Isto aconteceu no ano de 2019, tinham passado sete anos sobre o momento em que os guardas  da GNR multaram o juiz Neto de Moura em Loures. Para os militares da GNR esse dia do ano de 2012, embora vivo nas suas memórias, devia agora parecer muito distante no passado. Mas a justiça portuguesa era assim, sete anos depois o processo judicial ainda andava a dar voltas no Tribunal Constitucional, embora tendo agora como vizinha a juíza Rangel - o processo na 2ª Secção, a juíza na 3ª.

Mas o ano de 2012 não ficou apenas na memória dos militares da GNR, como a memória de uma grande injustiça da justiça portuguesa que sete anos depois ainda não estava terminada. O ano de 2012 ficou também na memória da juíza Rangel. E o caso não era para menos.

Os juízes, para além do curso de Direito, têm uma formação específica e exigente que se estende por vários anos no Centro de Estudos Judiciários (CEJ), estando sujeitos a critérios de selecção e de avaliação apertados. 

Depois, quando começam a carreira, fazem-no, naturalmente, no degrau mais baixo, correspondente à categoria de "juiz de direito", que é o juiz do tribunal de primeira instância. Anos depois, por concurso, alguns conseguem ser promovidos à categoria de "juiz desembargador", que é o juiz do Tribunal da Relação. Finalmente, muitas vezes já na casa dos 60 anos de idade, alguns conseguem ainda ser promovidos à categoria máxima da judicatura, a de "juiz conselheiro", que é o juiz do Supremo Tribunal - a elite dos juízes.

Pois bem, num só dia desse bendito ano de 2012 - embora um ano malfadado para os guardas da GNR -, a advogada Rangel passou de advogada a juíza sem ter de frequentar o CEJ ou qualquer formação que fosse, e sem ter de passar qualquer exame ou concurso. Aquilo que a qualquer pessoa demoraria anos a conseguir e muitos exames a passar até se tornar juiz, a advogada Rangel conseguiu num só dia do ano de 2012.

Não apenas isso, porque o milagre não termina aqui.
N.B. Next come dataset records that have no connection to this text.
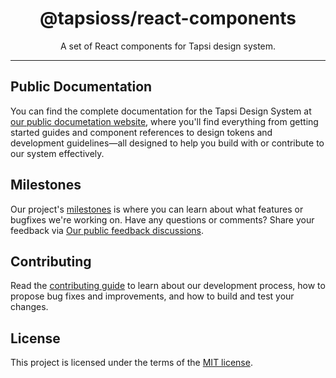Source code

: <div align="center">

# @tapsioss/react-components

</div>

<div align="center">

A set of React components for Tapsi design system.

</div>

<hr />

## Public Documentation

You can find the complete documentation for the Tapsi Design System at
[our public documetation website](https://tap30.github.io/web-components), where
you'll find everything from getting started guides and component references to
design tokens and development guidelines—all designed to help you build with or
contribute to our system effectively.

## Milestones

Our project's [milestones](https://github.com/Tap30/web-components/milestones)
is where you can learn about what features or bugfixes we're working on. Have
any questions or comments? Share your feedback via
[Our public feedback discussions](https://github.com/Tap30/web-components/discussions/categories/feedback).

## Contributing

Read the
[contributing guide](https://github.com/Tap30/web-components/blob/main/CONTRIBUTING.md)
to learn about our development process, how to propose bug fixes and
improvements, and how to build and test your changes.

## License

This project is licensed under the terms of the
[MIT license](https://github.com/Tap30/web-components/blob/main/LICENSE).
É que ela podia ter passado instantaneamente de advogada a juíza recebendo a categoria mais baixa da judicatura  - a de "juíza de direito" - e tendo depois de tarimbar e passar nos exames e concursos, como fazem os verdadeiros juízes, até atingirem o topo da carreira na categoria de "juízes conselheiros".

Mas não. A advogada Rangel não só passou em apenas um dia de advogada a juíza como foi ocupar imediatamente a categoria mais alta da judicatura. É que a juíza Rangel - que nunca frequentou o CEJ, que nunca passou um exame ou concurso para juiz, que nunca teve necessidade de se candidatar para ser promovida na carreira, que não tinha sequer um dia de experiência como juiz -  não é uma juíza qualquer. A juíza Rangel é "juíza conselheira", chegou ao topo do edifício sem nunca ter subido a escada.

Foi o milagre do elevador. A juíza Rangel tem razões para celebrar o ano de 2012. Como os guardas da GNR têm razões para o chorar. Que Deus abençoe a juíza Rangel e que ela possa um dia retribuir condignamente a quem lhe fez tamanho milagre.  

Quem terá sido? Que milagreiro existirá por aí que transforma uma simples advogada numa juíza conselheira num abrir e fechar de olhos?